After ten months of
negotiations, FDA, BIO and PhRMA have agreed on a PDUFA V
formula that trades a $100 million increase in fees over five years and an
additional two months of review time for new drugs in the hope that the time
and money will make it possible to complete a higher percentage of reviews on
schedule.
High quality reviews performed
on a predictable timetable has been the industry's primary objective for PDUFA
since the program's inception in 1992. But as user fees have exploded over the
decades and have been allocated to a widening range of activities, success in
achieving their principal goal has been elusive.
FDA has consistently managed to
approve about 60% of priority NDAs for new molecular entities (NMEs) and
original BLAs within a single review cycle, but has done so only by pulling
staff away from standard reviews.
Although about 80% of all NDAs
and BLAs are eventually approved, there has never been much more than a
one-in-three chance that a standard NME or BLA would be approved in the first
cycle (see "First Cycle Approval Rates vs. User Fees," A2).
To increase first-cycle
approval performance, the PDUFA V agreement adds a two-month "filing period"
to the start of the review process for NME NDAs and original BLAs, establishes
a mid-cycle meeting to allow sponsors to attempt to get errant reviews back on
track, and sets up a late-cycle meeting to smooth any advisory committee
meetings or negotiations over labels or risk evaluation and management
strategies (REMS).
Indeed, commitments for more
meetings runs throughout the PDUFA V agreement, and when FY13 starts in October
2012, there will be a lot more meetings and discussions among agency officials
and drug sponsors, patients, physicians, and academic scientists.
All of the talking is integral
to a number of process changes intended to expand and improve FDA's
interactions with drug sponsors, patients and the scientific community along
the regulatory continuum from IND filing through NDA and BLA reviews and the
postmarket period.
In addition to improving
communications with sponsors, the agency plans to create new fora for patients,
along with formal procedures for integrating patient perspectives into review
criteria.
The intensified interaction
between FDA and patients could prove to be one of the most important aspects of
PDUFA V because the injection of patient perspectives may be the only way to
inoculate the agency from politically induced risk aversion.
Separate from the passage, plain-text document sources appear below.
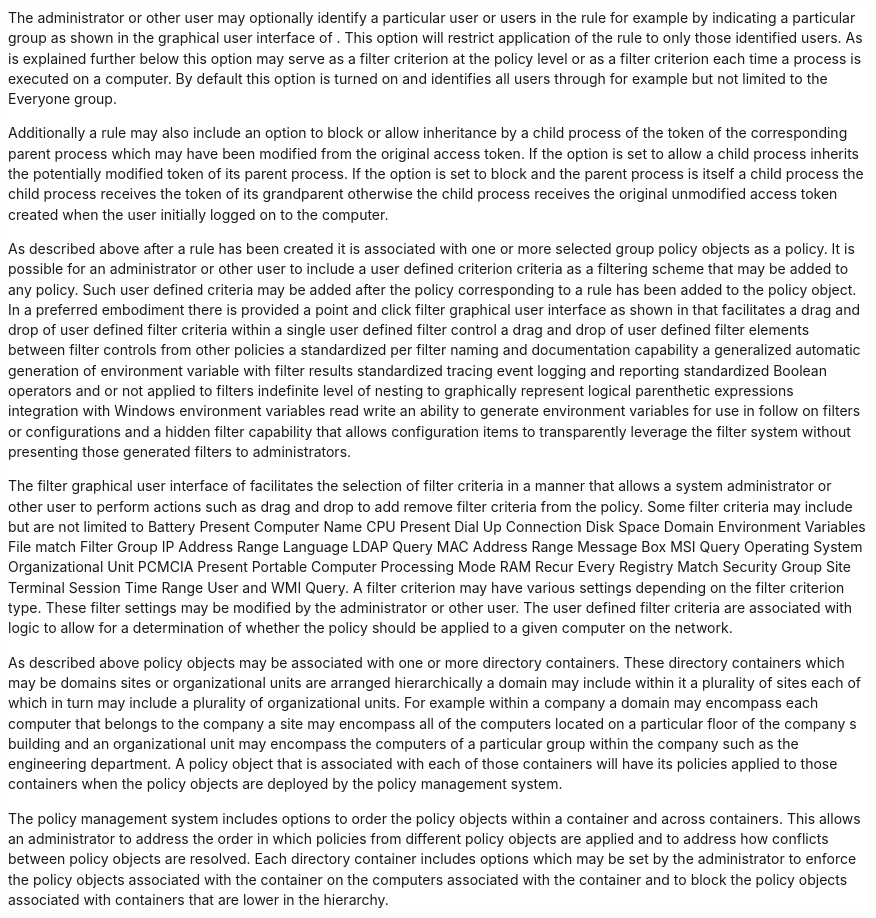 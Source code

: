 The administrator or other user may optionally identify a particular user or users in the rule for example by indicating a particular group as shown in the graphical user interface of . This option will restrict application of the rule to only those identified users. As is explained further below this option may serve as a filter criterion at the policy level or as a filter criterion each time a process is executed on a computer. By default this option is turned on and identifies all users through for example but not limited to the Everyone group.

Additionally a rule may also include an option to block or allow inheritance by a child process of the token of the corresponding parent process which may have been modified from the original access token. If the option is set to allow a child process inherits the potentially modified token of its parent process. If the option is set to block and the parent process is itself a child process the child process receives the token of its grandparent otherwise the child process receives the original unmodified access token created when the user initially logged on to the computer.

As described above after a rule has been created it is associated with one or more selected group policy objects as a policy. It is possible for an administrator or other user to include a user defined criterion criteria as a filtering scheme that may be added to any policy. Such user defined criteria may be added after the policy corresponding to a rule has been added to the policy object. In a preferred embodiment there is provided a point and click filter graphical user interface as shown in that facilitates a drag and drop of user defined filter criteria within a single user defined filter control a drag and drop of user defined filter elements between filter controls from other policies a standardized per filter naming and documentation capability a generalized automatic generation of environment variable with filter results standardized tracing event logging and reporting standardized Boolean operators and or not applied to filters indefinite level of nesting to graphically represent logical parenthetic expressions integration with Windows environment variables read write an ability to generate environment variables for use in follow on filters or configurations and a hidden filter capability that allows configuration items to transparently leverage the filter system without presenting those generated filters to administrators.

The filter graphical user interface of facilitates the selection of filter criteria in a manner that allows a system administrator or other user to perform actions such as drag and drop to add remove filter criteria from the policy. Some filter criteria may include but are not limited to Battery Present Computer Name CPU Present Dial Up Connection Disk Space Domain Environment Variables File match Filter Group IP Address Range Language LDAP Query MAC Address Range Message Box MSI Query Operating System Organizational Unit PCMCIA Present Portable Computer Processing Mode RAM Recur Every Registry Match Security Group Site Terminal Session Time Range User and WMI Query. A filter criterion may have various settings depending on the filter criterion type. These filter settings may be modified by the administrator or other user. The user defined filter criteria are associated with logic to allow for a determination of whether the policy should be applied to a given computer on the network.

As described above policy objects may be associated with one or more directory containers. These directory containers which may be domains sites or organizational units are arranged hierarchically a domain may include within it a plurality of sites each of which in turn may include a plurality of organizational units. For example within a company a domain may encompass each computer that belongs to the company a site may encompass all of the computers located on a particular floor of the company s building and an organizational unit may encompass the computers of a particular group within the company such as the engineering department. A policy object that is associated with each of those containers will have its policies applied to those containers when the policy objects are deployed by the policy management system.

The policy management system includes options to order the policy objects within a container and across containers. This allows an administrator to address the order in which policies from different policy objects are applied and to address how conflicts between policy objects are resolved. Each directory container includes options which may be set by the administrator to enforce the policy objects associated with the container on the computers associated with the container and to block the policy objects associated with containers that are lower in the hierarchy.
The agency has explicit plans
over the course of the PDUFA V period to change the way it assesses benefits
and risks, as well as the endpoints used to assess safety and efficacy, based
on advice it receives from patients.
The industry also has agreed
that FDA can use PDUFA money to hire over 100 staff to bring new scientific
expertise into the agency. Nevertheless, the total tab for PDUFA V over five
years is expected be about $3 billion, compared to $2.9 billion for PDUFA IV.
Thus the begging question will
be whether the added review time and communications commitments, rather than
money, will achieve the kind of agency performance that has not been reached in
prior user fee agreements.
FDA officials, BIO and PhRMA
member company executives and staff who negotiated the PDUFA V agreement
declined to speak about the deal for attribution. But they have acknowledged
that FDA has not agreed to specific goals for improving first-cycle
performance.
Moreover, the agency's Office
of Surveillance and Epidemiology (OSE) has not been present in the
negotiations, which could be a sign the agreement will not resolve poor
coordination and bureaucratic in-fighting.
Enhanced
communications
BIO and PhRMA signed off on the
PDUFA deal on May 25, more than a month later than FDA had hoped to complete
negotiations.
The deal was held up by BIO's
insistence that FDA address complaints from its small company members that the
agency's reliance on formal communications, especially during early
development, routinely causes months-long delays, according to people involved
in the negotiations.
BIO members say that in recent
years reviewers have refused to return telephone calls regarding routine
questions, such as what species of rat to use in a toxicology experiment.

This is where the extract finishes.